At the same time, we can set the volume using the -v `pwd`/dagster_data:/dagster
which will be used to create the dagster project through dagster-cli. Since the volume will be attached, any changes that we make in the container will be reflected in the host file system. If the `pwd`/dagster_data
directory does not exist, docker will create one for us.

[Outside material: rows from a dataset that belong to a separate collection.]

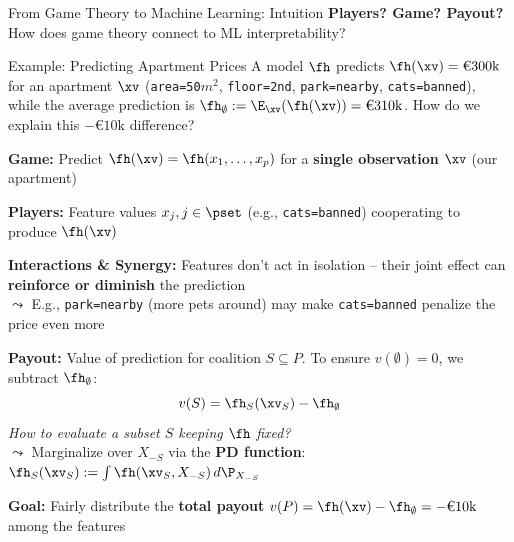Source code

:\documentclass[10pt,compress,t,notes=noshow, xcolor=table]{beamer}
\begin{document}
\begin{framev}[fs=small,align=top]{From Game Theory to Machine Learning: Intuition}
\textbf{Players? Game? Payout?} How does game theory connect to ML interpretability?

\pause
\begin{exampleblock}{Example: Predicting Apartment Prices}
A model $\fh$ predicts $\fh(\xv) = \text{€}300\text{k}$ for an apartment $\xv$ (\texttt{area=50$m^2$}, \texttt{floor=2nd}, \texttt{park=nearby}, \texttt{cats=banned}), while the average prediction is $\fh_{\emptyset} := \E_{\xv}(\fh(\xv)) = \text{€}310\text{k}$. How do we explain this $-\text{€}10\text{k}$ difference?
\end{exampleblock}

\pause
\spacer[0.15]
\begin{itemizeS}
\item \textbf{Game:} Predict $\fh(\xv) = \fh(x_1, \ldots, x_p)$ for a \textbf{single observation} $\xv$ (our apartment)
\pause
\item \textbf{Players:} Feature values $x_j, j \in \pset$ (e.g., \texttt{cats=banned}) cooperating to produce $\fh(\xv)$
\pause
\item \textbf{Interactions \& Synergy:} Features don't act in isolation -- their joint effect can \textbf{reinforce or diminish} the prediction\\
$\leadsto$ E.g., \texttt{park=nearby} (more pets around) may make \texttt{cats=banned} penalize the price even more
\pause
\item \textbf{Payout:} Value of prediction for coalition $S \subseteq P$. To ensure $v(\emptyset) = 0$, we subtract $\fh_{\emptyset}$:
$$
v(S) = \fh_S(\xv_S) - \fh_{\emptyset}
$$
\pause
\textit{How to evaluate a subset $S$ keeping $\fh$ fixed?}\\
$\leadsto$ Marginalize over $X_{-S}$ via the \textbf{PD function}: $\fh_S(\xv_S) := \int \fh(\xv_S, X_{-S}) \, d\P_{X_{-S}}$
\pause
\item \textbf{Goal:} Fairly distribute the \textbf{total payout} $v(P) = \fh(\xv) - \fh_{\emptyset} = -\text{€}10\text{k}$ among the features
\end{itemizeS}
\end{framev}
\end{document}
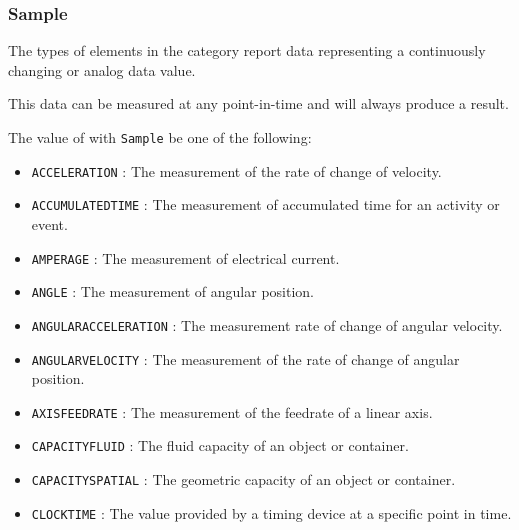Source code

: \FloatBarrier

\subsubsection{Sample}
\label{sec:Sample}



The types of  elements in the  category report data representing a continuously changing or analog data value.

This data can be measured at any point-in-time and will always produce a result.


The value of  with  \texttt{Sample} \MUST be one of the following:
\begin{itemize}

\item \texttt{ACCELERATION} : The measurement of the rate of change of velocity. 

\item \texttt{ACCUMULATED\textunderscore TIME} : The measurement of accumulated time for an activity or event. 

\item \texttt{AMPERAGE} : The measurement of electrical current. 

\item \texttt{ANGLE} : The measurement of angular position. 

\item \texttt{ANGULAR\textunderscore ACCELERATION} : The measurement rate of change of angular velocity. 

\item \texttt{ANGULAR\textunderscore VELOCITY} : The measurement of the rate of change of angular position. 

\item \texttt{AXIS\textunderscore FEEDRATE} : The measurement of the feedrate of a linear axis. 

\item \texttt{CAPACITY\textunderscore FLUID} : The fluid capacity of an object or container. 

\item \texttt{CAPACITY\textunderscore SPATIAL} : The geometric capacity of an object or container. 

\item \texttt{CLOCK\textunderscore TIME} : The value provided by a timing device at a specific point in time. 


\end{itemize}
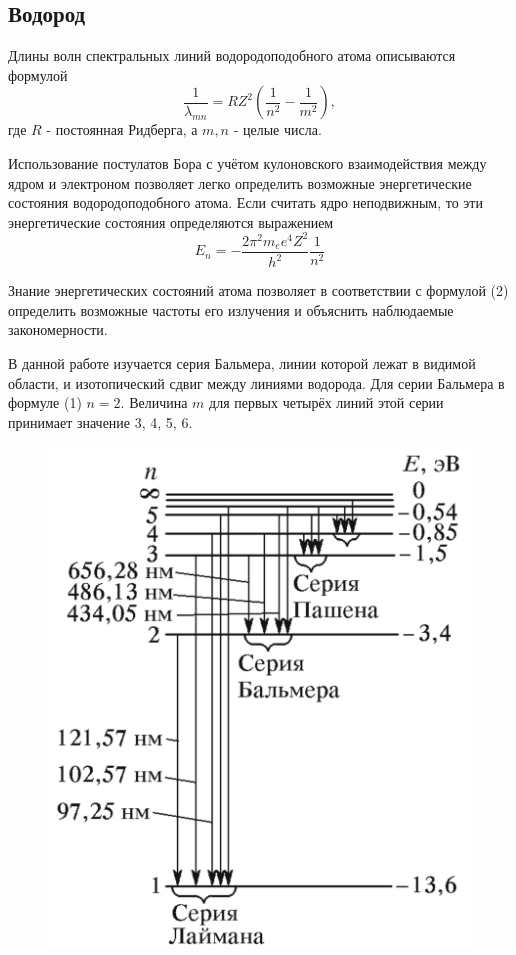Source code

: \documentclass[a4paper]{article}
\begin{document}
\subsection{Водород}
Длины волн спектральных линий водородоподобного атома описываются формулой
\begin{equation}
    \frac{1}{\lambda_{mn}} = RZ^2(\frac{1}{n^2} - \frac{1}{m^2}),
\end{equation}
где $R$ - постоянная Ридберга, а $m, n$ -  целые числа. \par
Использование постулатов Бора с учётом кулоновского взаимодействия между ядром и электроном 
позволяет легко определить возможные энергетические состояния водородоподобного атома. Если 
считать ядро неподвижным, то эти энергетические состояния определяются выражением
\begin{equation}
    E_n = -\frac{2 \pi^2 m_e e^4 Z^2}{h^2} \frac{1}{n^2}
\end{equation}


Знание энергетических состояний атома позволяет в соответствии с формулой (2) определить 
возможные частоты его излучения и объяснить наблюдаемые закономерности. \par
В данной работе изучается серия Бальмера, линии которой лежат в видимой области, и изотопический 
сдвиг между линиями водорода. Для серии Бальмера в формуле (1) $n = 2$. Величина $m$ для первых 
четырёх линий этой серии принимает значение 3, 4, 5, 6. \par

\begin{figure}[H]
    \begin{center}
    \includegraphics[scale = 0.3]{p1.png}
    \caption{}
    \label{p1}
    \end{center}
\end{figure}
\end{document}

And the volume will be mapped to the root folder /dagster
inside the container.
We can also give it a name through the --name dagster
argument so the name can be used to identify the container. -d
is used to run the container is detached mode.
In addition, since we know that dagster requires DAGSTER_HOME to be set, and DAGIT_HOST to be localhost we can set that property via a -e
container environment argument. -e DAGSTER_HOME=/dagster -e DAGIT_HOST=0.0.0.0
.
Once the docker run …
command is run, we can now see the docker container running with docker ps
.
akshaykarnawat@riverbed ~ % docker ps
CONTAINER ID IMAGE COMMAND CREATED STATUS PORTS NAMES
6eb6fb1eeaa4 python:3.8-slim-buster "python3" 49 seconds ago Up 46 seconds 0.0.0.0:3000->3000/tcp, :::3000->3000/tcp dagster
akshaykarnawat@riverbed ~ %
And once we have a container up and running, we can now go inside it through docker exec
command.
docker exec -it dagster /bin/bash
Once inside the container, we can now run uname -a
and env
.
Inside the container, we now install dagster, and dagit through pip.
pip install dagster dagit
Before we run dagit, lets create a projects dir in ${DAGSTER_HOME}
. In order to create a new project run the following commands:
cd ${DAGSTER_HOME}
mkdir projects
cd projects
dagster new-project calibrate
cd calibrate
pip install --editable .
Commands can be found on this page: https://docs.dagster.io/getting-started/create-new-project. pip install --editable .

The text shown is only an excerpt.